***** RECORDS FOR THE EXERCISE

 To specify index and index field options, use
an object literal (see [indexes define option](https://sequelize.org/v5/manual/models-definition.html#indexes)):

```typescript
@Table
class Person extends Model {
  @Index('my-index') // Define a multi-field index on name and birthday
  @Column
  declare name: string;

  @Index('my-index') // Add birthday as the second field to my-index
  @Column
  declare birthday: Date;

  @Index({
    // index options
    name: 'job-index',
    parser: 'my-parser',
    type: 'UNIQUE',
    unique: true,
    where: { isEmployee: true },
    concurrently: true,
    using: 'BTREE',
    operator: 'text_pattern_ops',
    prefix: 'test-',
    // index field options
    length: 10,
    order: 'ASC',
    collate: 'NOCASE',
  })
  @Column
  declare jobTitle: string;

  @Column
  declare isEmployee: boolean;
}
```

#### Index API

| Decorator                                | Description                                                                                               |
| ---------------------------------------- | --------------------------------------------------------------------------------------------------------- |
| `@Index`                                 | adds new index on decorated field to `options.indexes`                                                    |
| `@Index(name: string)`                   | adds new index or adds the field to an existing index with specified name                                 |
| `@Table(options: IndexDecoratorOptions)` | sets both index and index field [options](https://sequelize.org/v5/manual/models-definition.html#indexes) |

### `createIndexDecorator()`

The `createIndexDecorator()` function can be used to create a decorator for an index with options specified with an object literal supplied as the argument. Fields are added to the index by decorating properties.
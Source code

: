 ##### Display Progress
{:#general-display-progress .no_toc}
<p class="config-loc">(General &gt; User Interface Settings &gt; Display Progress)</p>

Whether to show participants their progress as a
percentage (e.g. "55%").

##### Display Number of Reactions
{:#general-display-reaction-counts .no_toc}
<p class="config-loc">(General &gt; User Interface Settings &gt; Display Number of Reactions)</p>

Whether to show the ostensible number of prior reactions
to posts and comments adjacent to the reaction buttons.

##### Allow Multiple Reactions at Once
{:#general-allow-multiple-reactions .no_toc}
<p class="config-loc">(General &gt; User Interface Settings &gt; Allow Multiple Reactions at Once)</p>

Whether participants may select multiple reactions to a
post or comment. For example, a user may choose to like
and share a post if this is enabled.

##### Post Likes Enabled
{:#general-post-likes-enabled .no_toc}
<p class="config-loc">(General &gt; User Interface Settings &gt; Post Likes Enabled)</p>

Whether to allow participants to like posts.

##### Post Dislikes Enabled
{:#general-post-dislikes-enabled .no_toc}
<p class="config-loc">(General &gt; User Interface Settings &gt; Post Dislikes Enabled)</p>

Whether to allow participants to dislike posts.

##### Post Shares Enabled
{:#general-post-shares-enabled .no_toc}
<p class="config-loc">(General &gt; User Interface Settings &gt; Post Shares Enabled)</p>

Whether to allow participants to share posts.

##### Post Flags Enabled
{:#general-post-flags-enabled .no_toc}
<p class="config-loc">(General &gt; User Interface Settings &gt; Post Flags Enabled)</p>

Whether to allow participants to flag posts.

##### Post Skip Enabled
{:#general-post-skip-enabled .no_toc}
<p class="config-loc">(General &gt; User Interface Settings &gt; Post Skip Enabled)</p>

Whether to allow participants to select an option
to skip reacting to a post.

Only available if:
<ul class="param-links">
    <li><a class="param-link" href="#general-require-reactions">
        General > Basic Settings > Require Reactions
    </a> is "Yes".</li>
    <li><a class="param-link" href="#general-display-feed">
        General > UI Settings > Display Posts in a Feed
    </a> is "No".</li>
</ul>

**********

Restate each record exactly as written.

- **OUTPUT FOR THIS EXERCISE**
 To specify index and index field options, use
an object literal (see [indexes define option](https://sequelize.org/v5/manual/models-definition.html#indexes)):

```typescript
@Table
class Person extends Model {
  @Index('my-index') // Define a multi-field index on name and birthday
  @Column
  declare name: string;

  @Index('my-index') // Add birthday as the second field to my-index
  @Column
  declare birthday: Date;

  @Index({
    // index options
    name: 'job-index',
    parser: 'my-parser',
    type: 'UNIQUE',
    unique: true,
    where: { isEmployee: true },
    concurrently: true,
    using: 'BTREE',
    operator: 'text_pattern_ops',
    prefix: 'test-',
    // index field options
    length: 10,
    order: 'ASC',
    collate: 'NOCASE',
  })
  @Column
  declare jobTitle: string;

  @Column
  declare isEmployee: boolean;
}
```

#### Index API

| Decorator                                | Description                                                                                               |
| ---------------------------------------- | --------------------------------------------------------------------------------------------------------- |
| `@Index`                                 | adds new index on decorated field to `options.indexes`                                                    |
| `@Index(name: string)`                   | adds new index or adds the field to an existing index with specified name                                 |
| `@Table(options: IndexDecoratorOptions)` | sets both index and index field [options](https://sequelize.org/v5/manual/models-definition.html#indexes) |

### `createIndexDecorator()`

The `createIndexDecorator()` function can be used to create a decorator for an index with options specified with an object literal supplied as the argument. Fields are added to the index by decorating properties.
Source code

: ##### Display Progress
{:#general-display-progress .no_toc}
<p class="config-loc">(General &gt; User Interface Settings &gt; Display Progress)</p>

Whether to show participants their progress as a
percentage (e.g. "55%").

##### Display Number of Reactions
{:#general-display-reaction-counts .no_toc}
<p class="config-loc">(General &gt; User Interface Settings &gt; Display Number of Reactions)</p>

Whether to show the ostensible number of prior reactions
to posts and comments adjacent to the reaction buttons.

##### Allow Multiple Reactions at Once
{:#general-allow-multiple-reactions .no_toc}
<p class="config-loc">(General &gt; User Interface Settings &gt; Allow Multiple Reactions at Once)</p>

Whether participants may select multiple reactions to a
post or comment. For example, a user may choose to like
and share a post if this is enabled.

##### Post Likes Enabled
{:#general-post-likes-enabled .no_toc}
<p class="config-loc">(General &gt; User Interface Settings &gt; Post Likes Enabled)</p>

Whether to allow participants to like posts.

##### Post Dislikes Enabled
{:#general-post-dislikes-enabled .no_toc}
<p class="config-loc">(General &gt; User Interface Settings &gt; Post Dislikes Enabled)</p>

Whether to allow participants to dislike posts.

##### Post Shares Enabled
{:#general-post-shares-enabled .no_toc}
<p class="config-loc">(General &gt; User Interface Settings &gt; Post Shares Enabled)</p>

Whether to allow participants to share posts.

##### Post Flags Enabled
{:#general-post-flags-enabled .no_toc}
<p class="config-loc">(General &gt; User Interface Settings &gt; Post Flags Enabled)</p>

Whether to allow participants to flag posts.

##### Post Skip Enabled
{:#general-post-skip-enabled .no_toc}
<p class="config-loc">(General &gt; User Interface Settings &gt; Post Skip Enabled)</p>

Whether to allow participants to select an option
to skip reacting to a post.

Only available if:
<ul class="param-links">
    <li><a class="param-link" href="#general-require-reactions">
        General > Basic Settings > Require Reactions
    </a> is "Yes".</li>
    <li><a class="param-link" href="#general-display-feed">
        General > UI Settings > Display Posts in a Feed
    </a> is "No".</li>
</ul>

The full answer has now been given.